Marek Kempka et la vente dans le futur
Comme votre serviteur, Marek Kempka est un futuriste. Spécialiste de la vente du futur, il est Director Shopper Technology Europe chez Nielsen.
Regarder l’interview (en anglais)
De la chimie au big data
Sorti du lycée au début des années 1990, Marek Kempka ne savait pas trop ce qu’il voulait faire. Il savait seulement une chose: la singularité existe. Le mot n’existait pas encore, mais la croissance technologique continue (et peut-être la science-fiction) pointaient par là comme l’aiguille d’une boussole. Suivant son intuition, Kempka a passé trois ans à étudier la chimie, deux à étudier pour un diplôme d’informatique et quatre dans les arcanes de l’économie.
Tous ces domaines ont aiguisé sa compréhension. Le lycéen un peu geek est devenu un polymathe. Pour autant, aucun ne lui a fourni de réponse à la question majeure qu’il se posait: « qu’est-ce qui transforme le monde ? »
C’est alors qu’est arrivé le big data. (Ou mégadonnées, comme le recommande un service gouvernemental au nom compliqué.)
Engagé comme chercheur en marketing, Kempka se voit chargé de collecter des données. Nous sommes à la fin des années 90, début des années 2000. Les outils de collecte sont alors balbutiants. Déjà, pourtant, des tendances émergent des nombres. Un simple programme de fidélisation chez Unilever, qui récompense les clients les plus loyaux en matière de shampoings et de déodorants, permet à Kempka « des intuitions [qu’il] fait passer à l’action ». Plus tard, un changement de poste ouvre à mon interlocuteur les portes qui lui permettront d’étendre ses sources de données à des types de clients et de produits beaucoup plus étendus.
Aujourd’hui, les recherches menées par Kempka mettent l’accent sur deux axes: d’abord, détecter des tendances dans le secteur alimentaire, ensuite tester et classifier les compagnies selon leurs méthodes et leurs résultats.

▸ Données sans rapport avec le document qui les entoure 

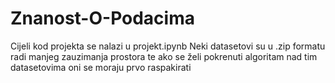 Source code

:# Znanost-O-Podacima
Cijeli kod projekta se nalazi u projekt.ipynb
Neki datasetovi su u .zip formatu radi manjeg zauzimanja prostora te ako se želi pokrenuti algoritam nad tim datasetovima oni se moraju prvo raspakirati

Typiquement, « une nouvelle société sera suivie durant ses trois premières années d’existence ». La majorité des entreprises nouvellement créées déposent le bilan avant la fin de leur première année. Si, par contre, l’entreprise survit, et si en plus elle parvient à atteindre un certain seuil de revenu tout en couvrant le coût des employés et de la recherche & développement, alors l’analyste la considère comme une réussite, et il tente d’en tirer le maximum d’éléments pour constituer un modèle économique abstrait valide. « L’entreprise elle-même est considérée comme un développement ou une invention réussie. » Toujours à la recherche de nouveaux modèles, Kempka décompose, formalise, quantifie les éléments de l’activité. Et il les ajoute à une base de données déjà bien fournie.
Quand il faisait ses premiers pas à l’université, sa devise aurait pu être formulée comme suit: de la chimie à la singularité. Aujourd’hui, ce serait plutôt: de la réussite concrète aux modèles économiques, et vice versa.
Comment réussir? (surtout dans l’alimentaire!)
Bien que l’essentiel du travail de Kempka consiste dans de la R&D, une nouvelle entreprise, selon lui, devrait se concentrer moins sur le développement que sur la réduction des coûts. Si vous êtes nouveau, et même si votre idée est absolument révolutionnaire, vous ne pouvez pas vous permettre de dépenser trop. Il faut s’appeler Nestlé pour pouvoir investir plus de 2 milliards en un an dans la R&D! Si vous êtes entrepreneur ou une nouvelle entreprise, l’essentiel est de couvrir les coûts, y compris du travail, et d’assurer les premiers développements par vous-même ou avec des associés. Au début, l’entreprise ne génère que très peu d’argent. Il lui faut d’abord survivre et ensuite retomber sur ses pieds. Une fois que l’idée a bien marché, là, et là seulement, il devient souhaitable de l’affiner en investissant dans la R&D.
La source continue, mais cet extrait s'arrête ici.